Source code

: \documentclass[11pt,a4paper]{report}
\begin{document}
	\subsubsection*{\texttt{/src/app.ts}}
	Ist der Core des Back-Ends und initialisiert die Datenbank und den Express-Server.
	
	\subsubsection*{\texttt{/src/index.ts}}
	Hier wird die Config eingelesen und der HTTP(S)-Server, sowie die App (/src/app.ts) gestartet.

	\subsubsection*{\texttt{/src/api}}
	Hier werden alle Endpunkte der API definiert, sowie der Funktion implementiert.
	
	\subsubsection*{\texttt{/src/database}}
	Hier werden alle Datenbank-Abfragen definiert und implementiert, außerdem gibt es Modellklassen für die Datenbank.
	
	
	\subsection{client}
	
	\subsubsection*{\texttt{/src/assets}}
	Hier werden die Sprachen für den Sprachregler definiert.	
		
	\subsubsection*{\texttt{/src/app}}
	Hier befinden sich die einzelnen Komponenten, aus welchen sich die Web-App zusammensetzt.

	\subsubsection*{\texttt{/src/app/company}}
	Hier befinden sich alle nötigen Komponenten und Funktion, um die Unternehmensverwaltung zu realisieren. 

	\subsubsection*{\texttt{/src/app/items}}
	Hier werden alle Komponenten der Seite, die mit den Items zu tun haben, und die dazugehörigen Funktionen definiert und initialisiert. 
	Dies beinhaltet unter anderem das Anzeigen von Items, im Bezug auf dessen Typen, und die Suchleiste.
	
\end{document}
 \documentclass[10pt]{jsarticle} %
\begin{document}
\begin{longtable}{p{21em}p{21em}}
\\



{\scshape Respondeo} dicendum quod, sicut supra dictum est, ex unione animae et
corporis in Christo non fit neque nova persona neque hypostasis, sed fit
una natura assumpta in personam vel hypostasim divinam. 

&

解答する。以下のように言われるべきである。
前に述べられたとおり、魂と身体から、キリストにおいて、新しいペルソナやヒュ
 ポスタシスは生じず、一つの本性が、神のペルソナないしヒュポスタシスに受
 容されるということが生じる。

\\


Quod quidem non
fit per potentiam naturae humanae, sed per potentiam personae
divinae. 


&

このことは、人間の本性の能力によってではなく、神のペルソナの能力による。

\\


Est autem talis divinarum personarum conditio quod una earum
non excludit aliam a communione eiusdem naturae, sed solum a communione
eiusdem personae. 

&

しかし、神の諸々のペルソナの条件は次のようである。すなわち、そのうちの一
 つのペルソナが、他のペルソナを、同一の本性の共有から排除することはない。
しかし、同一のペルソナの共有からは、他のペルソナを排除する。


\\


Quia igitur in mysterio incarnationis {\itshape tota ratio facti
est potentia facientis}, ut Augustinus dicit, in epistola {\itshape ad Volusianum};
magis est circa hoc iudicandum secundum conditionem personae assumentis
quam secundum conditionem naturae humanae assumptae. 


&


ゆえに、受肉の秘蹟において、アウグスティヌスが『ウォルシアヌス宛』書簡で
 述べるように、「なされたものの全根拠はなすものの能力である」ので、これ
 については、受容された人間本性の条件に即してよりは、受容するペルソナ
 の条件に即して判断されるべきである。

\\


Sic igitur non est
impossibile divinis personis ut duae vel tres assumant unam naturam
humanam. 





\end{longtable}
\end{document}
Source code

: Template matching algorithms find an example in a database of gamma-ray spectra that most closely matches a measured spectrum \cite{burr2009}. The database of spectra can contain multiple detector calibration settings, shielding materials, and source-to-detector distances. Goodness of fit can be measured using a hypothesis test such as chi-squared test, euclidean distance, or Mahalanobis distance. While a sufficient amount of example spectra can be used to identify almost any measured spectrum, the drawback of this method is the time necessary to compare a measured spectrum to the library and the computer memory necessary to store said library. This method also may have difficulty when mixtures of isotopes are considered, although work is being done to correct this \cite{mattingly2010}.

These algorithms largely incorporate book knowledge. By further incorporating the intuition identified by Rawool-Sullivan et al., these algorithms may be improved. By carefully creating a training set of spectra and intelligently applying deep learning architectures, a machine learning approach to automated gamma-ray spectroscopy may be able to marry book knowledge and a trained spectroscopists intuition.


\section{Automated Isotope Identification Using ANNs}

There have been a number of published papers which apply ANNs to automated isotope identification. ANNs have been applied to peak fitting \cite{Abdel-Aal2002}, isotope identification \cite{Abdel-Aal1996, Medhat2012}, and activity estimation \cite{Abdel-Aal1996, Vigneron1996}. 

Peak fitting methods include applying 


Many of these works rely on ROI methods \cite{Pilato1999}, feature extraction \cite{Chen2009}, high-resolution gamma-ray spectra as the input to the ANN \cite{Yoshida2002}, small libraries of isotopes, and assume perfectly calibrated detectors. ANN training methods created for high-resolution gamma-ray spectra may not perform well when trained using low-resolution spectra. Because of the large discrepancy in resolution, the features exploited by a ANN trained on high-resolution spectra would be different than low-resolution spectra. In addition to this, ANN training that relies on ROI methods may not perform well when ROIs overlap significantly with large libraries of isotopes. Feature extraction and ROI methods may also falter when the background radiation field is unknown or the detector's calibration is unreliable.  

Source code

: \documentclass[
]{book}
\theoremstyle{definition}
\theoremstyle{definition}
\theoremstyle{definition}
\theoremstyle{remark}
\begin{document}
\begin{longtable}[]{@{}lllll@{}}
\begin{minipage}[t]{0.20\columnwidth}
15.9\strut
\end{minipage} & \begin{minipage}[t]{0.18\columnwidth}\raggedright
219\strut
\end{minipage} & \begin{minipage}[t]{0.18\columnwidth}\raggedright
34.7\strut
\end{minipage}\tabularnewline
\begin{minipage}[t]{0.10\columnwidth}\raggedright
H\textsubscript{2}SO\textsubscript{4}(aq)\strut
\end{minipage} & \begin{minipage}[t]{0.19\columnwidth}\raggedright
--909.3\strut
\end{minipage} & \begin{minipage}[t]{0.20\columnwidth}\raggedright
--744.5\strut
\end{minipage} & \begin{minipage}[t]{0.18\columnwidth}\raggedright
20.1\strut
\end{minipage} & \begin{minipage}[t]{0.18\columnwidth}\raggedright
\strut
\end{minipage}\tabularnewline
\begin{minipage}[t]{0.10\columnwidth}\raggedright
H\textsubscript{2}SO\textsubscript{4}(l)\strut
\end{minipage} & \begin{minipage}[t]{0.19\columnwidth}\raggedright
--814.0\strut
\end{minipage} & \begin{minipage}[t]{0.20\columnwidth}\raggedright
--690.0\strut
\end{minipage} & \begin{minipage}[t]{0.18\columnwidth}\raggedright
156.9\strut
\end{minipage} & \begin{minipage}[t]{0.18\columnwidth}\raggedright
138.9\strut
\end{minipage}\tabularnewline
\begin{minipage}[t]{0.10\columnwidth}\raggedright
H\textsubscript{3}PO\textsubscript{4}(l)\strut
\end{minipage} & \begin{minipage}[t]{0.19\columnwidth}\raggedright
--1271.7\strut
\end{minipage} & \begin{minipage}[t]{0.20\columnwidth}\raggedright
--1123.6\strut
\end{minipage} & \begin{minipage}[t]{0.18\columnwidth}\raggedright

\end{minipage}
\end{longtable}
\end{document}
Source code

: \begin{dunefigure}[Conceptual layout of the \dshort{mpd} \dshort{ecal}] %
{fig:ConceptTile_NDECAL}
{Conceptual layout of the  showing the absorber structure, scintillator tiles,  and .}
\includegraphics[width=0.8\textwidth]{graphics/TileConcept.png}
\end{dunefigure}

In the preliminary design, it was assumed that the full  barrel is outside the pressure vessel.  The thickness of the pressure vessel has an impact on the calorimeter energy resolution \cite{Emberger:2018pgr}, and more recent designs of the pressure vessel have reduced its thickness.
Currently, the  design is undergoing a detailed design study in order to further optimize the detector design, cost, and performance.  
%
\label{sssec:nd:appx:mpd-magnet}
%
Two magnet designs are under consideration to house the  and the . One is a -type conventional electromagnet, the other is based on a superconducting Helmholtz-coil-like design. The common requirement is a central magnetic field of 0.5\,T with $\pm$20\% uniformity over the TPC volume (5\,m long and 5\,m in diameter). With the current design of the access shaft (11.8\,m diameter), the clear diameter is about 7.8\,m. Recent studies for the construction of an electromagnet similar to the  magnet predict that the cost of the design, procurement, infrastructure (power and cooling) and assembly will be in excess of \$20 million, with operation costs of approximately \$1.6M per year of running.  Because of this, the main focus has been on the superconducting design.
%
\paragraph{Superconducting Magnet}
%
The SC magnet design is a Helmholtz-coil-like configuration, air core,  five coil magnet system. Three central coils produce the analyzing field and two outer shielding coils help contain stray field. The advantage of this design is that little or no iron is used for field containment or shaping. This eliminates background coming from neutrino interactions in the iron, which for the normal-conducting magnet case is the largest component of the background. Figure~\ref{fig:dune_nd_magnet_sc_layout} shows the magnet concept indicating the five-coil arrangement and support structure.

* EXERCISE REQUIREMENTS
The first line of the data, the line with "Hier befinden sich alle", and all lines in between are to be copied exactly. Leave out everything else.

* WRITTEN REPLY
Source code

: \documentclass[11pt,a4paper]{report}
\begin{document}
	\subsubsection*{\texttt{/src/app.ts}}
	Ist der Core des Back-Ends und initialisiert die Datenbank und den Express-Server.
	
	\subsubsection*{\texttt{/src/index.ts}}
	Hier wird die Config eingelesen und der HTTP(S)-Server, sowie die App (/src/app.ts) gestartet.

	\subsubsection*{\texttt{/src/api}}
	Hier werden alle Endpunkte der API definiert, sowie der Funktion implementiert.
	
	\subsubsection*{\texttt{/src/database}}
	Hier werden alle Datenbank-Abfragen definiert und implementiert, außerdem gibt es Modellklassen für die Datenbank.
	
	
	\subsection{client}
	
	\subsubsection*{\texttt{/src/assets}}
	Hier werden die Sprachen für den Sprachregler definiert.	
		
	\subsubsection*{\texttt{/src/app}}
	Hier befinden sich die einzelnen Komponenten, aus welchen sich die Web-App zusammensetzt.

	\subsubsection*{\texttt{/src/app/company}}
	Hier befinden sich alle nötigen Komponenten und Funktion, um die Unternehmensverwaltung zu realisieren. 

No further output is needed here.